Professor and graduate student receive top award for their paper exploring investor behaviour and stock returns

Recently, Andrei Semenov, an associate professor in the Department of Economics in the Faculty of Liberal Arts & Professional Studies, and Oriana Rahman, an economics PhD student in the Faculty of Graduate Studies, received the Ben Graham Center for Value Investing Award from the Ivey Business School at Western University, London, Ont., for the best paper in areas related to asset pricing, market anomalies and behavioral finance presented at the 26th Annual Conference of the Multinational Finance Society in Jerusalem. 

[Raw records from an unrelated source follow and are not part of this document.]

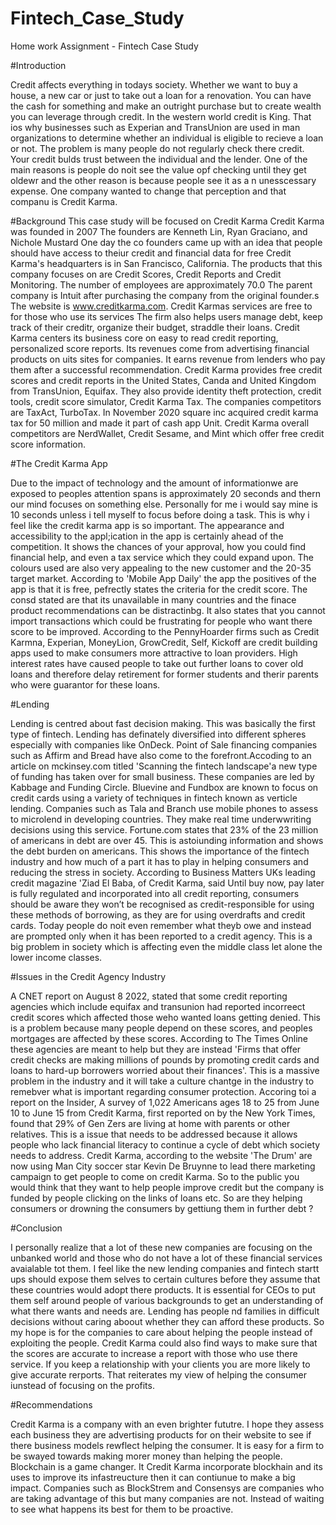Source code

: # Fintech_Case_Study
Home work Assignment - Fintech Case Study

#Introduction

Credit affects everything in todays society. Whether we want to buy a house, a new car or just to take out a loan for a renovation. You can have the cash for something and make an outright purchase but to create wealth you can leverage through credit. In the western world credit is King. That ios why businesses such as Experian and TransUnion are used in man organizations to determine whether an individual is eligible to recieve a loan or not. The problem is many people do not regularly check there credit. Your credit bulds trust between the individual and the lender. 
One of the main reasons is people do noit see the value opf checking until they get oldewr and the other reason is because people see it as a n unesscessary expense. 
One company wanted to change that perception and that companu is Credit Karma.

#Background
This case study will be focused on Credit Karma
Credit Karma was founded in 2007
The founders are Kenneth Lin, Ryan Graciano, and Nichole Mustard
One day the co founders came up with an idea that people should have access to theiur credit and financial data for free
Credit Karma's headquarters is in San Francisco, California.
The products that this company focuses on are Credit Scores, Credit Reports and Credit Monitoring.
The number of employees are approximately 70.0
The parent company is Intuit after purchasing the company from the original founder.s
The website is www.creditkarma.com.
Credit Karmas services are free to for those who use its services
The firm also helps users manage debt, keep track of their creditr, organize their budget, straddle their loans.
Credit Karma centers its business core on easy to read credit reporting, personalized score reports.
Its revenues come from advertising financial products on uits sites for companies.
It earns revenue from lenders who pay them after a successful recommendation.
Credit Karma provides free credit scores and credit reports in the United States, Canda and United Kingdom from TransUnion, Equifax.
They also provide identity theft protection, credit tools, credit score simulator, Credit Karma Tax.
The companies competitors are TaxAct, TurboTax.
In November 2020 square inc acquired credit karma tax for 50 million and made it part of cash app Unit.
Credit Karma overall competitors are NerdWallet, Credit Sesame, and Mint which offer free credit score information.

#The Credit Karma App

Due to the impact of technology and the amount of informationwe are exposed to peoples attention spans is approximately 20 seconds and thern our mind focuses on something else. Personally for me i would say mine is 10 seconds unless i tell myself to focus before doing a task. This is why i feel like the credit karma app is so important. The appearance and accessibility to the appl;ication in the app is certainly ahead of the competition. It shows the chances of your approval, how you could find financial help, and even a tax service which they could expand upon. The colours used are also very appealing to the new customer and the 20-35 target market. According to 'Mobile App Daily' the app the positives of the app is that it is free, pefrectly states the criteria for the credit score. The consd stated are that its unavailable in many countries and the finace product recommendations can be distractinbg. It also states that you cannot import transactions which could be frustrating for people who want there score to be improved. According to the PennyHoarder firms such as Credit Karmna, Experian, MoneyLion, GrowCredit, Self, Kickoff are credit building apps used to make consumers more attractive to loan providers. High interest rates have caused people to take out further loans to cover old loans and therefore delay retirement for former students and therir parents who were guarantor for these loans. 

#Lending 

Lending is centred about fast decision making. This was basically the first type of fintech. Lending has definately diversified into different spheres especially with companies like OnDeck. Point of Sale financing companies such as Affirm and Bread have also come to the forefront.Accoding to an article on mckinsey.com titled 'Scanning the fintech landscape'a new type of funding has taken over for small business. These companies are led by Kabbage and Funding Circle.
Bluevine and Fundbox are known to focus on credit cards using a variety of techniques in fintech known as verticle lending. 
Companies such as Tala and Branch use mobile phones to assess to microlend in developing countries. They make real time underwwriting decisions using this service.
Fortune.com states that 23% of the 23 million of americans in debt are over 45. This is astoiunding information and shows the debt burden on americans. This shows the importance of the fintech industry and how much of a part it has to play in helping consumers and reducing the stress in society. 
According to Business Matters UKs leading credit magazine 'Ziad El Baba, of Credit Karma, said Until buy now, pay later is fully regulated and incorporated into all credit reporting, consumers should be aware they won’t be recognised as credit-responsible for using these methods of borrowing, as they are for using overdrafts and credit cards. Today people do noit even remember what theyb owe and instead are prompted only when it has been reported to a credit agency. This is a big problem in society which is affecting even the middle class let alone the lower income classes.

#Issues in the Credit Agency Industry

A CNET report on August 8 2022, stated that some credit reporting agencies which include equifax and transunion had reported incorreect credit scores which affected those weho wanted loans getting denied. This is a problem because many people depend on these scores, and peoples mortgages are affected by these scores.
According to The Times Online these agencies are meant to help but they are instead 'Firms that offer credit checks are making millions of pounds by promoting credit cards and loans to hard-up borrowers worried about their finances'. This is a massive problem in the industry and it will take a culture chantge in the industry to remebver what is important regarding consumer protection. Accoring toi a report on the Insider, A survey of 1,022 Americans ages 18 to 25 from June 10 to June 15 from Credit Karma, first reported on by the New York Times, found that 29% of Gen Zers are living at home with parents or other relatives. This is a issue that needs to be addressed because it allows people who lack financial literacy to continue a cycle of debt which society needs to address. Credit Karma, according to the website 'The Drum' are now using Man City soccer star Kevin De Bruynne to lead there marketing campaign to get people to come on credit Karma. So to the public you would think that they want to help people improve credit but the company is funded by people clicking on the links of loans etc. So are they helping consumers or drowning the consumers by gettiung them in further debt ?

#Conclusion

I personally realize that a lot of these new companies are focusing on the unbanked world and those who do not have a lot of these financial services avaialable tot them. I feel like the new lending companies and fintech startt ups should expose them selves to certain cultures before they assume that these countries would adopt there products. It is essential for CEOs to put them self around people of various backgrounds to get an understanding of what there wants and needs are. Lending has people nd families in difficult decisions without caring aboout whether they can afford these products. So my hope is for the companies to care about helping the people instead of exploiting the people. Credit Karma could also find ways to make sure that the scores are accurate to increase a report with those who use there service. If you keep a relationship with your clients you are more likely to give accurate rerports. That reiterates my view of helping the consumer iunstead of focusing on the profits. 

#Recommendations

Credit Karma is a company with an even brighter fututre. I hope they assess each business they are advertising products for on their website to see if there business models rewflect helping the consumer. It is easy for a firm to be swayed towards making morer money than helping the people. Blockchain is a game changer. It Credit Karma incorporate blockhain and its uses to improve its infastreucture then it can contiunue to make a big impact. Companies such as BlockStrem and Consensys are companies who are taking advantage of this but many companies are not. Instead of waiting to see what happens its best for them to be proactive.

Andrei Semenov (left), an associate professor in the Department of Economics in the Faculty of Liberal Arts & Professional Studies, with Oriana Rahman, an economics PhD student in the Faculty of Graduate Studies

The efficient-market theory claims that asset prices fully and correctly reflect all available information, so that any future price changes are determined entirely by future news. However, many recent papers provide empirical evidence that market frictions can make the returns on individual stocks predictable (based on the return history) to some degree.  

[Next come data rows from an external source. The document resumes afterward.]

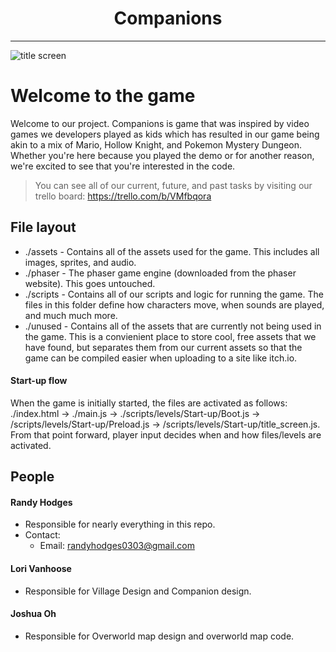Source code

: <h1 align='center'> Companions </h1>

---------- 
![title screen](./assets/media/github/title_screen.gif)


# Welcome to the game

Welcome to our project. Companions is game that was inspired by video games we developers played as kids which has resulted in our game being akin to a mix of Mario, Hollow Knight, and Pokemon Mystery Dungeon. Whether you're here because you played the demo or for another reason, we're excited to see that you're interested in the code.

>You can see all of our current, future, and past tasks by visiting our trello board: https://trello.com/b/VMfbqora

## File layout

- ./assets - Contains all of the assets used for the game. This includes all images, sprites, and audio.
- ./phaser - The phaser game engine (downloaded from the phaser website). This goes untouched.
- ./scripts - Contains all of our scripts and logic for running the game. The files in this folder define how characters move, when sounds are played, and much much more.
- ./unused - Contains all of the assets that are currently not being used in the game. This is a convienient place to store cool, free assets that we have found, but separates them from our current assets so that the game can be compiled easier when uploading to a site like itch.io.

#### Start-up flow
When the game is initially started, the files are activated as follows: ./index.html -> ./main.js -> ./scripts/levels/Start-up/Boot.js -> /scripts/levels/Start-up/Preload.js -> /scripts/levels/Start-up/title_screen.js.
From that point forward, player input decides when and how files/levels are activated.

## People

#### Randy Hodges 
- Responsible for nearly everything in this repo.
- Contact: 
  - Email: randyhodges0303@gmail.com
#### Lori Vanhoose 
- Responsible for Village Design and Companion design. 
#### Joshua Oh
- Responsible for Overworld map design and overworld map code. 


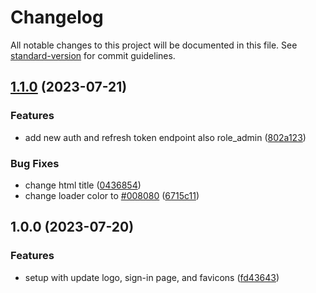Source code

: # Changelog

All notable changes to this project will be documented in this file. See [standard-version](https://github.com/conventional-changelog/standard-version) for commit guidelines.

## [1.1.0](https://github.com/badawi1713/neighborhood-association/compare/v1.0.0...v1.1.0) (2023-07-21)


### Features

* add new auth and refresh token endpoint also role_admin ([802a123](https://github.com/badawi1713/neighborhood-association/commit/802a123c4288179b4fae90184ae8aeb3cecfb5f7))


### Bug Fixes

* change html title ([0436854](https://github.com/badawi1713/neighborhood-association/commit/0436854ae3be4a56970aa88e6e863adcbbdcb761))
* change loader color to [#008080](https://github.com/badawi1713/neighborhood-association/issues/008080) ([6715c11](https://github.com/badawi1713/neighborhood-association/commit/6715c11543e97bcb243ec0cd4297fca4200e2075))

## 1.0.0 (2023-07-20)


### Features

* setup with update logo, sign-in page, and favicons ([fd43643](https://github.com/badawi1713/neighborhood-association/commit/fd43643eeedb5c186b5af35f29798da2dfb2a4b4))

In their paper titled “Investor behavior and stock returns,” Semenov and Rahman argue that, apart from the factors that can cause the predictability of stock returns, there might also be factors that have an opposite effect and weaken the influence of past returns on the current stock return.  

They investigate the impact of the anomalies in the investor’s behavior on the investor’s ability to forecast the returns on individual stocks and provide empirical evidence that taking into consideration the irrationality of investors can outweigh the effect of market frictions, thereby making the returns on individual stocks unpredictable based on past returns.